On 16 March 2013, Mr Junk was fatally injured on a mine site near Cobar. He was riding in a large steel bucket, known as a "kibble". The kibble was being raised through a platform. The aperture through which the kibble was to pass had a diameter of 1.68 metres. The kibble had a diameter of 1.61 metres. Mr Junk's head was outside the confines of the kibble as he was seeking to communicate with a worker and his head was caught in the pinch point between the kibble and the platform as a result of which he sustained his fatal injuries.
The operator of the mine was Cobar Management Pty Limited. It had contracted with the defendant for the defendant to undertake works to extend the mine's No.1 shaft to a depth of 1500 metres below the surface.
The defendant is a mining contractor that provides underground drilling and ground support services to mining operators. Mr Junk was an employee of the defendant.
[2]
THE CHARGE AND PLEA
The defendant is charged with an offence under s 32 of the Work Health and Safety Act 2011 in that it was under a duty under s 19(1) and it breached that duty.

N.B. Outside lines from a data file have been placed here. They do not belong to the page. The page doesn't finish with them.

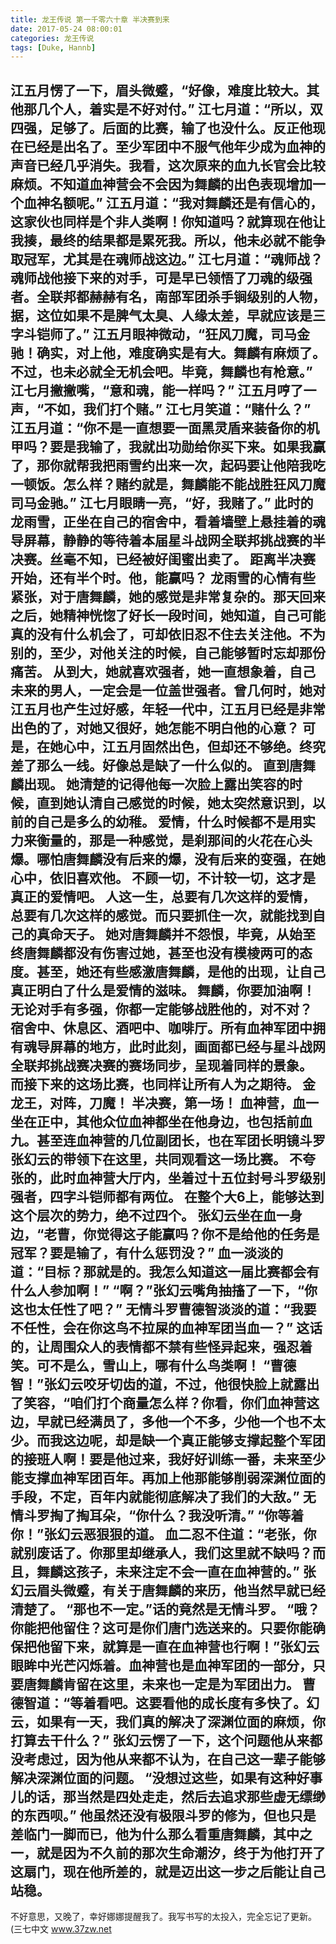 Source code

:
 ```yaml
---
title: 龙王传说 第一千零六十章 半决赛到来
date: 2017-05-24 08:00:01
categories: 龙王传说
tags: [Duke, Hannb]
---
```


江五月愣了一下，眉头微蹙，“好像，难度比较大。其他那几个人，着实是不好对付。”
江七月道：“所以，双四强，足够了。后面的比赛，输了也没什么。反正他现在已经是出名了。至少军团中不服气他年少成为血神的声音已经几乎消失。我看，这次原来的血九长官会比较麻烦。不知道血神营会不会因为舞麟的出色表现增加一个血神名额呢。”
江五月道：“我对舞麟还是有信心的，这家伙也同样是个非人类啊！你知道吗？就算现在他让我揍，最终的结果都是累死我。所以，他未必就不能争取冠军，尤其是在魂师战这边。”
江七月道：“魂师战？魂师战他接下来的对手，可是早已领悟了刀魂的级强者。全联邦都赫赫有名，南部军团杀手锏级别的人物，据，这位如果不是脾气太臭、人缘太差，早就应该是三字斗铠师了。”
江五月眼神微动，“狂风刀魔，司马金驰！确实，对上他，难度确实是有大。舞麟有麻烦了。不过，也未必就全无机会吧。毕竟，舞麟也有枪意。”
江七月撇撇嘴，“意和魂，能一样吗？”
江五月哼了一声，“不如，我们打个赌。”
江七月笑道：“赌什么？”
江五月道：“你不是一直想要一面黑灵盾来装备你的机甲吗？要是我输了，我就出功勋给你买下来。如果我赢了，那你就帮我把雨雪约出来一次，起码要让他陪我吃一顿饭。怎么样？赌约就是，舞麟能不能战胜狂风刀魔司马金驰。”
江七月眼睛一亮，“好，我赌了。”
此时的龙雨雪，正坐在自己的宿舍中，看着墙壁上悬挂着的魂导屏幕，静静的等待着本届星斗战网全联邦挑战赛的半决赛。丝毫不知，已经被好闺蜜出卖了。
距离半决赛开始，还有半个时。他，能赢吗？
龙雨雪的心情有些紧张，对于唐舞麟，她的感觉是非常复杂的。那天回来之后，她精神恍惚了好长一段时间，她知道，自己可能真的没有什么机会了，可却依旧忍不住去关注他。不为别的，至少，对他关注的时候，自己能够暂时忘却那份痛苦。
从到大，她就喜欢强者，她一直想象着，自己未来的男人，一定会是一位盖世强者。曾几何时，她对江五月也产生过好感，年轻一代中，江五月已经是非常出色的了，对她又很好，她怎能不明白他的心意？
可是，在她心中，江五月固然出色，但却还不够绝。终究差了那么一线。好像总是缺了一什么似的。
直到唐舞麟出现。
她清楚的记得他每一次脸上露出笑容的时候，直到她认清自己感觉的时候，她太突然意识到，以前的自己是多么的幼稚。
爱情，什么时候都不是用实力来衡量的，那是一种感觉，是刹那间的火花在心头爆。哪怕唐舞麟没有后来的爆，没有后来的变强，在她心中，依旧喜欢他。
不顾一切，不计较一切，这才是真正的爱情吧。
人这一生，总要有几次这样的爱情，总要有几次这样的感觉。而只要抓住一次，就能找到自己的真命天子。
她对唐舞麟并不怨恨，毕竟，从始至终唐舞麟都没有伤害过她，甚至也没有模棱两可的态度。甚至，她还有些感激唐舞麟，是他的出现，让自己真正明白了什么是爱情的滋味。
舞麟，你要加油啊！无论对手有多强，你都一定能够战胜他的，对不对？
宿舍中、休息区、酒吧中、咖啡厅。所有血神军团中拥有魂导屏幕的地方，此时此刻，画面都已经与星斗战网全联邦挑战赛决赛的赛场同步，呈现着同样的景象。
而接下来的这场比赛，也同样让所有人为之期待。
金龙王，对阵，刀魔！
半决赛，第一场！
血神营，血一坐在正中，其他众位血神都坐在他身边，也包括前血九。甚至连血神营的几位副团长，也在军团长明镜斗罗张幻云的带领下在这里，共同观看这一场比赛。
不夸张的，此时血神营大厅内，坐着过十五位封号斗罗级别强者，四字斗铠师都有两位。
在整个大6上，能够达到这个层次的势力，绝不过四个。
张幻云坐在血一身边，“老曹，你觉得这子能赢吗？你不是给他的任务是冠军？要是输了，有什么惩罚没？”
血一淡淡的道：“目标？那就是的。我怎么知道这一届比赛都会有什么人参加啊！”
“啊？”张幻云嘴角抽搐了一下，“你这也太任性了吧？”
无情斗罗曹德智淡淡的道：“我要不任性，会在你这鸟不拉屎的血神军团当血一？”
这话的，让周围众人的表情都不禁有些怪异起来，强忍着笑。可不是么，雪山上，哪有什么鸟类啊！
“曹德智！”张幻云咬牙切齿的道，不过，他很快脸上就露出了笑容，“咱们打个商量怎么样？你看，你们血神营这边，早就已经满员了，多他一个不多，少他一个也不太少。而我这边呢，却是缺一个真正能够支撑起整个军团的接班人啊！要是他过来，我好好训练一番，未来至少能支撑血神军团百年。再加上他那能够削弱深渊位面的手段，不定，百年内就能彻底解决了我们的大敌。”
无情斗罗掏了掏耳朵，“你什么？我没听清。”
“你等着你！”张幻云恶狠狠的道。
血二忍不住道：“老张，你就别废话了。你那里却继承人，我们这里就不缺吗？而且，舞麟这孩子，未来注定不会一直在血神营的。”
张幻云眉头微蹙，有关于唐舞麟的来历，他当然早就已经清楚了。
“那也不一定。”话的竟然是无情斗罗。
“哦？你能把他留住？这可是你们唐门选送来的。只要你能确保把他留下来，就算是一直在血神营也行啊！”张幻云眼眸中光芒闪烁着。血神营也是血神军团的一部分，只要唐舞麟肯留在这里，未来也一定是为军团出力。
曹德智道：“等着看吧。这要看他的成长度有多快了。幻云，如果有一天，我们真的解决了深渊位面的麻烦，你打算去干什么？”
张幻云愣了一下，这个问题他从来都没考虑过，因为他从来都不认为，在自己这一辈子能够解决深渊位面的问题。
“没想过这些，如果有这种好事儿的话，那当然是四处走走，然后去追求那些虚无缥缈的东西呗。”
他虽然还没有极限斗罗的修为，但也只是差临门一脚而已，他为什么那么看重唐舞麟，其中之一，就是因为不久前的那次生命潮汐，终于为他打开了这扇门，现在他所差的，就是迈出这一步之后能让自己站稳。
---------------------------------------
不好意思，又晚了，幸好娜娜提醒我了。我写书写的太投入，完全忘记了更新。
(三七中文 www.37zw.net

The defendant has pleaded guilty and is convicted in respect of the offence charged.
[3]
THE EVIDENCE
The prosecutor tendered the following evidence:
1. Amended Statement of Facts (Exhibit PX 1);
2. Agreed Tender Bundle (Exhibit PX 2).
There are also two victim impact statements. They were marked 1 and 2 for identification and are to be treated as part of the evidence.
The defendant tendered the following evidence:
1. excerpts from Mine Safety records of interview of Messrs Perry, Periera, Third, Barclay and Elvey (Exhibit DX 1); and
2. a letter of 15 July 2016 from Henry Davis York to Clyde & Co (Exhibit DX 2).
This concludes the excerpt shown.